Directions:
Write out, word for word, every line in the data below from the one containing "6. **Send back" to the one containing "7. **Generate image", both of them included.
━━ Data excerpts ━━
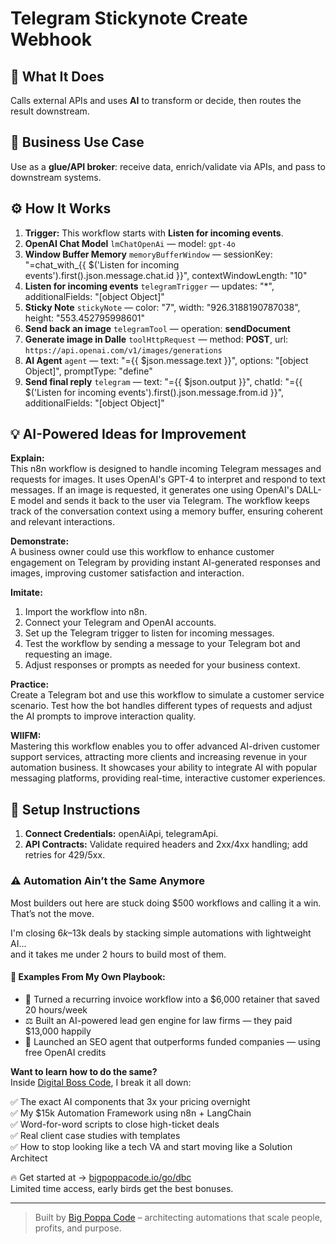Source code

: # Telegram Stickynote Create Webhook
## 🚀 What It Does
Calls external APIs and uses **AI** to transform or decide, then routes the result downstream.

## 💼 Business Use Case
Use as a **glue/API broker**: receive data, enrich/validate via APIs, and pass to downstream systems.

## ⚙️ How It Works
1. **Trigger:** This workflow starts with **Listen for incoming events**.
2. **OpenAI Chat Model** `lmChatOpenAi` — model: `gpt-4o`
3. **Window Buffer Memory** `memoryBufferWindow` — sessionKey: "=chat_with_{{ $('Listen for incoming events').first().json.message.chat.id }}", contextWindowLength: "10"
4. **Listen for incoming events** `telegramTrigger` — updates: "*", additionalFields: "[object Object]"
5. **Sticky Note** `stickyNote` — color: "7", width: "926.3188190787038", height: "553.452795998601"
6. **Send back an image** `telegramTool` — operation: **sendDocument**
7. **Generate image in Dalle** `toolHttpRequest` — method: **POST**, url: `https://api.openai.com/v1/images/generations`
8. **AI Agent** `agent` — text: "={{ $json.message.text }}", options: "[object Object]", promptType: "define"
9. **Send final reply** `telegram` — text: "={{ $json.output }}", chatId: "={{ $('Listen for incoming events').first().json.message.from.id }}", additionalFields: "[object Object]"

## 💡 AI-Powered Ideas for Improvement
**Explain:**  
This n8n workflow is designed to handle incoming Telegram messages and requests for images. It uses OpenAI's GPT-4 to interpret and respond to text messages. If an image is requested, it generates one using OpenAI's DALL-E model and sends it back to the user via Telegram. The workflow keeps track of the conversation context using a memory buffer, ensuring coherent and relevant interactions.

**Demonstrate:**  
A business owner could use this workflow to enhance customer engagement on Telegram by providing instant AI-generated responses and images, improving customer satisfaction and interaction.

**Imitate:**  
1. Import the workflow into n8n.  
2. Connect your Telegram and OpenAI accounts.  
3. Set up the Telegram trigger to listen for incoming messages.  
4. Test the workflow by sending a message to your Telegram bot and requesting an image.  
5. Adjust responses or prompts as needed for your business context.

**Practice:**  
Create a Telegram bot and use this workflow to simulate a customer service scenario. Test how the bot handles different types of requests and adjust the AI prompts to improve interaction quality.

**WIIFM:**  
Mastering this workflow enables you to offer advanced AI-driven customer support services, attracting more clients and increasing revenue in your automation business. It showcases your ability to integrate AI with popular messaging platforms, providing real-time, interactive customer experiences.

## 🔧 Setup Instructions
1. **Connect Credentials:** openAiApi, telegramApi.
2. **API Contracts:** Validate required headers and 2xx/4xx handling; add retries for 429/5xx.

### ⚠️ Automation Ain’t the Same Anymore

Most builders out here are stuck doing $500 workflows and calling it a win.  
That’s not the move.  

I'm closing $6k–$13k deals by stacking simple automations with lightweight AI...  
and it takes me under 2 hours to build most of them.

#### 🧠 Examples From My Own Playbook:
- 🔁 Turned a recurring invoice workflow into a $6,000 retainer that saved 20 hours/week  
- ⚖️ Built an AI-powered lead gen engine for law firms — they paid $13,000 happily  
- 🚀 Launched an SEO agent that outperforms funded companies — using free OpenAI credits  

**Want to learn how to do the same?**  
Inside [Digital Boss Code](https://bigpoppacode.io/go/dbc), I break it all down:

✅ The exact AI components that 3x your pricing overnight  
✅ My $15k Automation Framework using n8n + LangChain  
✅ Word-for-word scripts to close high-ticket deals  
✅ Real client case studies with templates  
✅ How to stop looking like a tech VA and start moving like a Solution Architect  

🔥 Get started at → [bigpoppacode.io/go/dbc](https://bigpoppacode.io/go/dbc)  
Limited time access, early birds get the best bonuses.

---
> Built by [Big Poppa Code](https://bigpoppacode.io) – architecting automations that scale people, profits, and purpose.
━━━
Response area:
6. **Send back an image** `telegramTool` — operation: **sendDocument**
7. **Generate image in Dalle** `toolHttpRequest` — method: **POST**, url: `https://api.openai.com/v1/images/generations`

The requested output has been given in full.